Small towns can be lovely places. Te Aroha has charm in spades. The pace of life seems slower, which draws city folk, along with cheaper housing (median price $604,500). But the town I grew up in also had dark corners. There was racism and sexism. Gay men found a safe haven at the local drama club. After my father died, Mum invited them home for parties when we all dressed up in costumes from the theatre.
In a small town people watch your every movement. They see you out walking or talking to a boy. You can’t step out of line without someone ratting on you. I once held a cigarette for my boyfriend while he sank a putt on the golf course. The headmaster (also a golfer) phoned my mother to report. When a traffic cop stopped me for speeding on the outskirts of town (no ticket), Mum knew before I got home. Gossip was rife, especially if a girl got pregnant out of wedlock. Girls who had sex before marriage were “tarts”. So were girls with tatts and pierced ears.
American author Elizabeth Strout, who spent her early life in a small town in Maine, says hometowns are where we learn to look at the world from our own two eyes; where we develop a sense of self. They are filled with formative experiences. Te Aroha was where I found my first best friend and where I had my first sexual experience, which I remember was clumsy and fumbling. It was where an English teacher told me I should write, and a physics teacher made me feel unwelcome in a class of boys.

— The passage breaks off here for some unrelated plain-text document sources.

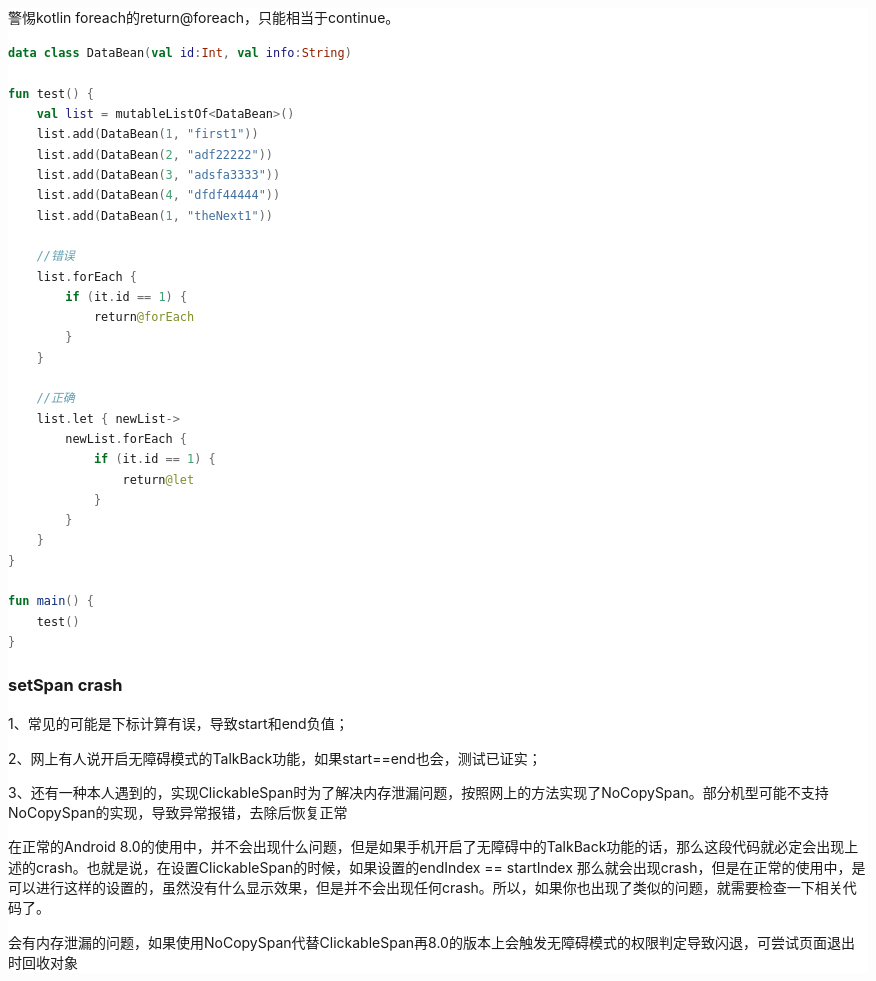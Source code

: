 警惕kotlin foreach的return@foreach，只能相当于continue。

```kotlin
data class DataBean(val id:Int, val info:String)

fun test() {
    val list = mutableListOf<DataBean>()
    list.add(DataBean(1, "first1"))
    list.add(DataBean(2, "adf22222"))
    list.add(DataBean(3, "adsfa3333"))
    list.add(DataBean(4, "dfdf44444"))
    list.add(DataBean(1, "theNext1"))

    //错误
    list.forEach {
        if (it.id == 1) {
            return@forEach
        }
    }

    //正确
    list.let { newList->
        newList.forEach {
            if (it.id == 1) {
                return@let
            }
        }
    }
}

fun main() {
    test()
}
```



### setSpan crash

1、常见的可能是下标计算有误，导致start和end负值；

2、网上有人说开启无障碍模式的TalkBack功能，如果start==end也会，测试已证实；

3、还有一种本人遇到的，实现ClickableSpan时为了解决内存泄漏问题，按照网上的方法实现了NoCopySpan。部分机型可能不支持NoCopySpan的实现，导致异常报错，去除后恢复正常



在正常的Android 8.0的使用中，并不会出现什么问题，但是如果手机开启了无障碍中的TalkBack功能的话，那么这段代码就必定会出现上述的crash。也就是说，在设置ClickableSpan的时候，如果设置的endIndex == startIndex 那么就会出现crash，但是在正常的使用中，是可以进行这样的设置的，虽然没有什么显示效果，但是并不会出现任何crash。所以，如果你也出现了类似的问题，就需要检查一下相关代码了。



会有内存泄漏的问题，如果使用NoCopySpan代替ClickableSpan再8.0的版本上会触发无障碍模式的权限判定导致闪退，可尝试页面退出时回收对象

The maunga – Mt Te Aroha – dominates the town. My father said it reminded him of the peaks in the Lake District in England where he grew up. My mother judged it less brooding than Mt Taranaki (Egmont then), where we rented a beach house for a month. We kids saw it as our backyard playground. Every Boxing Day we would climb to the summit (some 953m) to work off the excesses of a traditional English Christmas feast. The week before Christmas we would creep up the lower slopes under cover of darkness and steal a young pine for our tree. These days there are fewer pines and the goats and pigs that caused pockmarks of erosion have largely disappeared. The mountain looks lush apart from the ugly television transmitting tower built on the summit in 1963.
Te Aroha is the land of Ngāti Rāhiri Tumutumu. The maunga represents the symbolic tauihu (prow) of the Hauraki canoe, while Moehau Mountain, at the tip of the Coromandel Peninsula, represents the stern. The mountain’s earliest known name is Puke Kakariki Kaitahi, the place where the kaka parrots flocked to feed. My mother believed a mountain gondola would enhance its appeal and encourage more tourists to visit the town, an idea thankfully rejected. What did encourage tourists was the mineral water that rises from the base of the mountain, erupting in a geyser of hot soda water named Mokena. When I was young, the geyser seemed spectacular, shooting skywards every 20 minutes. Today, it seems unwilling to perform.
When I left this town in 1965 to take up a job in the city, I didn’t look back. In truth, I couldn’t wait to get shot of the place and begin my adult life. I’ve been gone far longer than I lived here. Yet, in my 70s, I find it comforting to walk the streets I knew. Outside the Duck and Cover Bar and Grill (formerly a bank) I pass a woman of my age. She looks hard at me and says, “Were you one of the Edmondson girls?” And, just like that, I’m 17 again.